Over recent days others have noted the pretty critical fact that only Harris can inherit the mountain of money the Biden-Harris campaign has raised. Anyone else probably can’t. Or at least the Trump campaign can tie it up in the courts, which is functionally the same thing.

Frankly, if Biden does step aside and Harris replaces him I think he should seriously consider resigning from office altogether. Yes, it’s really hard for me to believe I’m writing those words. But the truth is that everything currently under consideration is simply absurd by any normal reckoning. I’ve seen some argue that if Biden isn’t up to running a campaign then he’s not up to being President either. I’m not sure that’s really factually true, though it does have a certain conceptual unity and coherence. More significantly, we come back to the question of democratic legitimacy. If we’re really going to throw out the votes of millions of people and hot swap the presidential candidate, it can’t just be that we think the new person would run a marginally better campaign or make us more comfortable watching the September debate. It can’t be a close call. And if it isn’t, that’s actually a real reason for him to consider stepping down.

Then there’s the political argument. If this is going to happen, Democrats have to be united and 1,000% all in. Everyone has to be totally united behind it and pulling in the same direction. One of the reasons I’ve been so resistant to any talk about swapping candidates is that incumbency throughout American history really has always been the surest driver of electoral success for Presidents. It’s simply insane to throw it away. My confidence in that has loosened in recent days simply because it seems muddier under these extreme and unprecedented circumstances what counts as incumbency. But if Harris is to have the best shot, make her President now.
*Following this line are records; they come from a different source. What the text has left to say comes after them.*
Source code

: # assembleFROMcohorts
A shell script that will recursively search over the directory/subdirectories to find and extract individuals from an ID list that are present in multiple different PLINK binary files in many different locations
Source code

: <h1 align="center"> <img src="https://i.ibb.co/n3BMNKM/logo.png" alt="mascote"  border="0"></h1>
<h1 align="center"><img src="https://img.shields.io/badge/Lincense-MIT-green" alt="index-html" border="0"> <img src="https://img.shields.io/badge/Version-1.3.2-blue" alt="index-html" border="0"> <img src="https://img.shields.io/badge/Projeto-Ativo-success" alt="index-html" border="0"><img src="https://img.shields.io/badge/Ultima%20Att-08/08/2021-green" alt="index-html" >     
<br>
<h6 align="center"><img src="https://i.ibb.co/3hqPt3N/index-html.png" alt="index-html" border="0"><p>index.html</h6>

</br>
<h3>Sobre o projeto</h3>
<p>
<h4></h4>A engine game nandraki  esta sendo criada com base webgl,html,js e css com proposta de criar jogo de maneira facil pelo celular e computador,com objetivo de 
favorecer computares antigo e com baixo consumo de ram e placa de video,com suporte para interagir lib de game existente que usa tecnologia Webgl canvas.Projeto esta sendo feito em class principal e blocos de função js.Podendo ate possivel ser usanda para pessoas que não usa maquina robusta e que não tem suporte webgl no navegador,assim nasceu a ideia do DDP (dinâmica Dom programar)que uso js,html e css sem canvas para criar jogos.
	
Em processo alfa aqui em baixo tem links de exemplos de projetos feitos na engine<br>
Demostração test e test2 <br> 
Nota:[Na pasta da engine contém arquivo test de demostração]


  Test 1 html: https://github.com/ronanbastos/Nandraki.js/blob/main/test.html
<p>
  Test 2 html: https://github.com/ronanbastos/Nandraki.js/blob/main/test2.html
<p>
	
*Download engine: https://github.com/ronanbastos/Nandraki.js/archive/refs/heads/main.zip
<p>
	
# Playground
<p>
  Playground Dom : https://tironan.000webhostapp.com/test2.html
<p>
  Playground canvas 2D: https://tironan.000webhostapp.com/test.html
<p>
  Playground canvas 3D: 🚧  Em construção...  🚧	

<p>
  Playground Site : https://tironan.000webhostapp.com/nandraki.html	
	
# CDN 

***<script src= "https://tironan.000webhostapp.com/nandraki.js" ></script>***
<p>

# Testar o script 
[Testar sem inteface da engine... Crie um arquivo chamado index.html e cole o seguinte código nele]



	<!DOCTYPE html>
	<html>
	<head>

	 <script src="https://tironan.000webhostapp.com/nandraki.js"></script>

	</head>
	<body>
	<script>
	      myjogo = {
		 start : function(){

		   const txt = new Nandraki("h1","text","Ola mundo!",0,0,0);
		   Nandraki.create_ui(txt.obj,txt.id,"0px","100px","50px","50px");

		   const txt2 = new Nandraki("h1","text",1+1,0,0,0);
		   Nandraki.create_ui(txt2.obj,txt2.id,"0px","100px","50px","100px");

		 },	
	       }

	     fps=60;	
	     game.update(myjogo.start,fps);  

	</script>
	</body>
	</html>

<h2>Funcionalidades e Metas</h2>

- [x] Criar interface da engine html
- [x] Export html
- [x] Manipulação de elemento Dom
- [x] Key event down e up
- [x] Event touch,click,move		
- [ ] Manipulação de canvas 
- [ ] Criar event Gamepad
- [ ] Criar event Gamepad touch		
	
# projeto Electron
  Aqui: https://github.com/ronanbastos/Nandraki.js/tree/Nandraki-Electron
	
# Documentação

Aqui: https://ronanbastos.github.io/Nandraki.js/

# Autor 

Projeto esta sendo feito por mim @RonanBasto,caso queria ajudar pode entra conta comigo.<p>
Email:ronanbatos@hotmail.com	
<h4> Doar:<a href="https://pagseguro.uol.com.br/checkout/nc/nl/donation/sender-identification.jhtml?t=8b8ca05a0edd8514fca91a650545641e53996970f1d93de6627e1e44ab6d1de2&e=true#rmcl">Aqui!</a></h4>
Becoming President makes you the President. And no, it’s not as obvious as it sounds. In the U.S. system, becoming President imbues the occupant with a cloak of power and gravity. That is unquestionably an electoral advantage. But we also know what the campaign against Harris will be: that this black woman is a secret far-left radical and if she becomes President she’ll order the forced castration of all white men over 50 and make Cardi-B Secretary of State. You may think that’s hyperbole or funny. But seriously, who are we kidding? The best way to deflate the bogeyman of what Kamala Harris would do as President is to make it no longer theoretical. Make her President.

Again, this is where I think we are. We’re so far from where I’d like us to be I can’t even remember all the road signs on the way to getting us here. But here we are.

Late Update: Since writing the above, a number of TPM readers have sent in emails providing counter-arguments to the proposition that Biden should resign the presidency in favor of Harris if he steps aside as the nominee. There are several different arguments but they seem pretty good ones to me. I may explain them in a subsequent post. But for now let me just stipulate that I think I may have been persuaded to the contrary on the resignation idea. Not certain, but I think so. We’re in one of those shock moments in history in which we need to think through big, big complicated questions more or less on the fly. So it’s unwise to get too dug in on any one conclusion — or at least I will do my best to resist any tendency I might have to do so.